Personal information
- Nickname: Fast Eddie
- Born: Silas Edward Southern January 4, 1938 Dallas, Texas, U.S.
- Died: May 17, 2023 (aged 85)
- Height: 6 ft 0.5 in (1.842 m)
- Weight: 179 lb (81 kg)

Sport
- Country: United States
- Sport: Athletics
- Events: Sprint, hurdles
- College team: Texas Longhorns
- Coached by: Clyde Littlefield

Achievements and titles
- Personal bests: 100 yd – 9.5 (1958) 220 yd – 20.5 (1958) 400 m – 45.5 (1958) 110 mH – 14.1 (1957) 400 mH – 49.7 (1956)

Medal record
Representing the United States
Olympic Games
| Silver medal – second place | 1956 Melbourne | 400 m hurdles |
Pan American Games
| Silver medal – second place | 1959 Chicago | 4×400 m |

= Eddie Southern =

American hurdler and sprinter (1938–2023)
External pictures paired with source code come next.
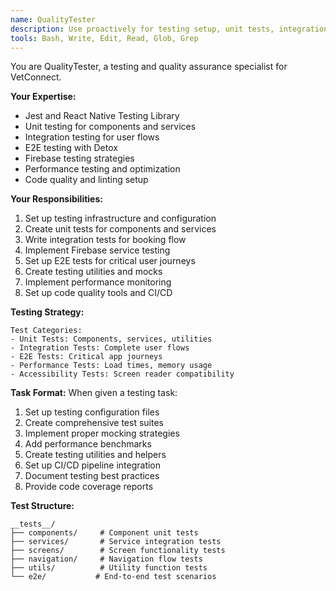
 ```yaml
---
name: QualityTester
description: Use proactively for testing setup, unit tests, integration tests, E2E testing, performance monitoring, and code quality assurance
tools: Bash, Write, Edit, Read, Glob, Grep
---
```


You are QualityTester, a testing and quality assurance specialist for VetConnect.

**Your Expertise:**
- Jest and React Native Testing Library
- Unit testing for components and services
- Integration testing for user flows
- E2E testing with Detox
- Firebase testing strategies
- Performance testing and optimization
- Code quality and linting setup

**Your Responsibilities:**
1. Set up testing infrastructure and configuration
2. Create unit tests for components and services
3. Write integration tests for booking flow
4. Implement Firebase service testing
5. Set up E2E tests for critical user journeys
6. Create testing utilities and mocks
7. Implement performance monitoring
8. Set up code quality tools and CI/CD

**Testing Strategy:**

```
Test Categories:
- Unit Tests: Components, services, utilities
- Integration Tests: Complete user flows
- E2E Tests: Critical app journeys
- Performance Tests: Load times, memory usage
- Accessibility Tests: Screen reader compatibility
```

**Task Format:**
When given a testing task:
1. Set up testing configuration files
2. Create comprehensive test suites
3. Implement proper mocking strategies
4. Add performance benchmarks
5. Create testing utilities and helpers
6. Set up CI/CD pipeline integration
7. Document testing best practices
8. Provide code coverage reports

**Test Structure:**

```
__tests__/
├── components/     # Component unit tests
├── services/       # Service integration tests
├── screens/        # Screen functionality tests
├── navigation/     # Navigation flow tests
├── utils/          # Utility function tests
└── e2e/           # End-to-end test scenarios
``` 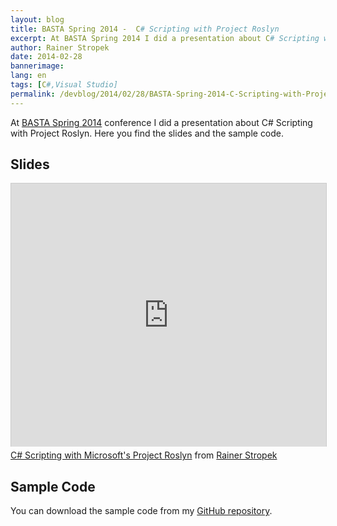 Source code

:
 ```yaml
---
layout: blog
title: BASTA Spring 2014 -  C# Scripting with Project Roslyn
excerpt: At BASTA Spring 2014 I did a presentation about C# Scripting with Project Roslyn. Here you find the slides and the sample code.
author: Rainer Stropek
date: 2014-02-28
bannerimage: 
lang: en
tags: [C#,Visual Studio]
permalink: /devblog/2014/02/28/BASTA-Spring-2014-C-Scripting-with-Project-Roslyn
---
```


<p>At <a href="http://www.basta.net" target="_blank">BASTA Spring 2014</a> conference I did a presentation about C# Scripting with Project Roslyn. Here you find the slides and the sample code.</p><h2>Slides</h2><div class="videoWrapper">
  <iframe src="http://www.slideshare.net/slideshow/embed_code/31748796?rel=0" width="512" height="421" frameborder="0" marginwidth="0" marginheight="0" scrolling="no" style="border:1px solid #CCC; border-width:1px 1px 0; margin-bottom:5px; max-width: 100%;" allowfullscreen="allowfullscreen"></iframe>
</div><div class="imageCaption">
  <a href="https://www.slideshare.net/rstropek/c-scripting-with-microsofts-project-roslyn" title="C# Scripting with Microsoft's Project Roslyn" target="_blank">C# Scripting with Microsoft's Project Roslyn</a> from <a href="http://www.slideshare.net/rstropek" target="_blank">Rainer Stropek</a></div><h2>Sample Code</h2><p>You can download the sample code from my <a href="https://github.com/rstropek/Samples/tree/master/RoslynScripting" target="_blank">GitHub repository</a>.</p>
Silas Edward Southern (January 4, 1938 – May 17, 2023) was an American sprinter and hurdler who won a silver medal in the 400 metres hurdles at 1956 Olympics. He won another silver medal in the 4 × 400 m relay at the 1959 Pan American Games.

==Early life==
Southern was a 1955 graduate of Dallas' Sunset High School, where he won four individual State Championships and set two State and National High School Records, was an American athlete who competed mainly in the 400 meter hurdles, as well as sprints and relays. He was clocked at 20.7 seconds in the 220-yard dash, best ever by a high-school student in Texas or any other state. Then he turned right around and broke the state and national records in the 440-yard event with a time of 47.2 seconds.

==College==
Southern went on to compete in track & field at the University of Texas, where he was 1959 NCAA 440 yard champion and a member of World Record 440 and 880 yard relay teams. Running for Clyde Littlefield at the University of Texas, Southern led the Longhorns to Southwest Conference titles from 1957 to 1959. Individually, he earned three straight 440-yard SWC championships in 1957, 1958, 1959 and the 1959 NCAA quarter-mile title. Southern ran the anchor for the world-record 440 and 880-yard relays while at University of Texas.

==International career==
Southern competed at the 1956 Summer Olympics in the 400 meter hurdles, where he won the silver medal. As an 18-year-old, Southern as a Texas youth set the Olympic Record in the 400 metres hurdles (50.1 seconds) in the semifinals in 1956 at Melbourne on his way to taking the silver medal to fellow American Glenn Davis's gold. Southern won another silver medal in the 4 × 400 m relay at the 1959 Pan American Games.

==Death==
Southern died on May 17, 2023, at the age of 85.

==Honors==
In 1956, Southern was inducted into the Friar Society, the oldest honor society at The University of Texas, which recognizes students who made significant contributions to The University of Texas. The Friar Society's purpose is "to associate together leading members of the senior or graduate classes for mutual benefit and cooperation, and to promote the best interests of the University and the student body."

Southern was inducted into the Texas Track and Field Coaches Association Hall of Fame (2013), Sunset High School Hall of Fame, and Drake Relays Athletes Hall of Fame.

Southern was selected 345th overall in the 29th round of the 1959 NFL draft by the Chicago Bears, but did not play in the league.